We współpracy z inicjatywą Foodsharing Wrocław, nowa Jadłodzielnia powstała na frontowej ścianie budynku Urzędu przy ul. Hubskiej 8/16. Może być więc miejscem wymiany dla okolicznych mieszkańców z Hub, Tarnogaju czy Przedmieścia Oławskiego. Lodówkę sfinansował Foodsharing, a miasto – drewnianą obudowę. Miejsce będzie utrzymywane we współpracy.
– To kolejna inicjatywa, która wpisuje się w naszą kampanię “Wrocław nie marnuje”. Zachęcamy wrocławian do zmiany codziennych nawyków i wykorzystywania tego, co już mamy. W przypadku ubrań, książek czy starych zabawek można nadać im drugie życie, wymieniać się nimi. W przypadku jedzenia jest podobnie – podkreśla Katarzyna Szymczak-Pomianowska, dyrektor Departamentu Zrównoważonego Rozwoju. – W lodówce zostawimy swoją nadwyżkę, mogąc jednocześnie skorzystać z jedzenia, które za zbędne uznał ktoś inny.
Miasto zaczyna od siebie
W ramach kampanii “Wrocław nie marnuje” tylko w ostatnim roku miasto utworzyło w budynkach urzędu 8 giveboxów do wymiany książek czy płyt. W połowie 2020 roku w budynkach urzędu zamontowano 89 nowych, bezbutlowych dystrybutorów wody, które są podpięte bezpośrednio do sieci wodociągowej. To oszczędność rzędu ok. 190 tys. butelek plastikowych z wodą i 5 ton odpadów w skali roku. Dodatkowo, miasto udostępniło również dla mieszkańców ponad 1900 przydomowych kompostowników (wciąż można je otrzymywać w Wydziale Środowiska i Rolnictwa) oraz dofinansowało w ramach programu “Złap deszcz” 300 instalacji do przydomowego łapania i magazynowania deszczówki.
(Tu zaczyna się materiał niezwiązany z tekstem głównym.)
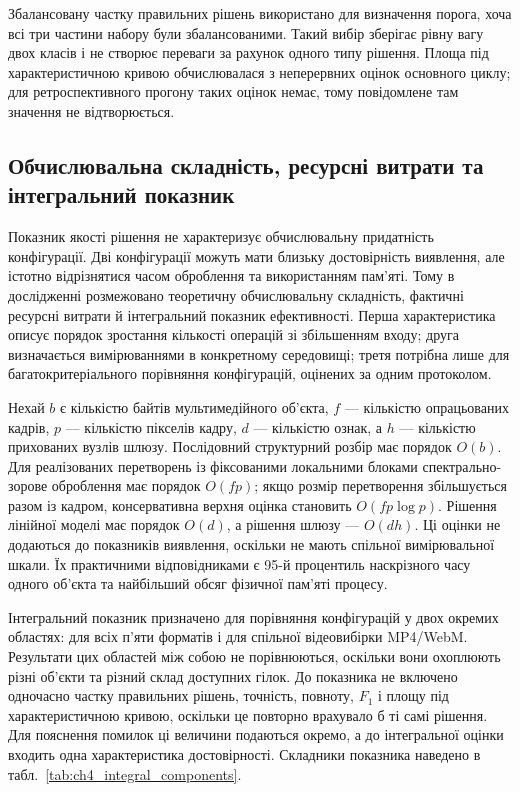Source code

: Збалансовану частку правильних рішень використано для визначення порога, хоча всі три частини набору були збалансованими. Такий вибір зберігає рівну вагу двох класів і не створює переваги за рахунок одного типу рішення. Площа під характеристичною кривою обчислювалася з неперервних оцінок основного циклу; для ретроспективного прогону таких оцінок немає, тому повідомлене там значення не відтворюється.

\subsection{Обчислювальна складність, ресурсні витрати та інтегральний показник}

Показник якості рішення не характеризує обчислювальну придатність конфігурації. Дві конфігурації можуть мати близьку достовірність виявлення, але істотно відрізнятися часом оброблення та використанням пам’яті. Тому в дослідженні розмежовано теоретичну обчислювальну складність, фактичні ресурсні витрати й інтегральний показник ефективності. Перша характеристика описує порядок зростання кількості операцій зі збільшенням входу; друга визначається вимірюваннями в конкретному середовищі; третя потрібна лише для багатокритеріального порівняння конфігурацій, оцінених за одним протоколом.

Нехай $b$ є кількістю байтів мультимедійного об’єкта, $f$ --- кількістю опрацьованих кадрів, $p$ --- кількістю пікселів кадру, $d$ --- кількістю ознак, а $h$ --- кількістю прихованих вузлів шлюзу. Послідовний структурний розбір має порядок $O(b)$. Для реалізованих перетворень із фіксованими локальними блоками спектрально-зорове оброблення має порядок $O(fp)$; якщо розмір перетворення збільшується разом із кадром, консервативна верхня оцінка становить $O(fp\log p)$. Рішення лінійної моделі має порядок $O(d)$, а рішення шлюзу --- $O(dh)$. Ці оцінки не додаються до показників виявлення, оскільки не мають спільної вимірювальної шкали. Їх практичними відповідниками є 95-й процентиль наскрізного часу одного об’єкта та найбільший обсяг фізичної пам’яті процесу.

Інтегральний показник призначено для порівняння конфігурацій у двох окремих областях: для всіх п’яти форматів і для спільної відеовибірки MP4/WebM. Результати цих областей між собою не порівнюються, оскільки вони охоплюють різні об’єкти та різний склад доступних гілок. До показника не включено одночасно частку правильних рішень, точність, повноту, $F_1$ і площу під характеристичною кривою, оскільки це повторно врахувало б ті самі рішення. Для пояснення помилок ці величини подаються окремо, а до інтегральної оцінки входить одна характеристика достовірності. Складники показника наведено в табл.~\ref{tab:ch4_integral_components}.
Dobre praktyki wprowadzają i pielęgnują również miejskie spółki (lub z miejskimi udziałami). Ponad połowa takich jednostek sortuje śmieci. Eliminowany jest również plastik, a część spółek finansuje pracownikom bidony wielorazowe na wrocławską kranówkę.
Przykładowo, zakup naczyń wielorazowych dla pracowników ZOO to oszczędność rzędu 15 tys. butelek plastikowych rocznie. Statystyki z wrocławskich placówek edukacyjnych również cieszą oko – w niespełna 90% szkół i przedszkoli już zrezygnowano z naczyń plastikowych, zastępując je ekologicznymi. Kluczowa jest również edukacja najmłodszych. W ponad 90% szkół i przedszkoli przeprowadzono już lekcje i pogadanki na temat recyklingu. We wszystkich szkołach młodzi wrocławianie segregują również śmieci.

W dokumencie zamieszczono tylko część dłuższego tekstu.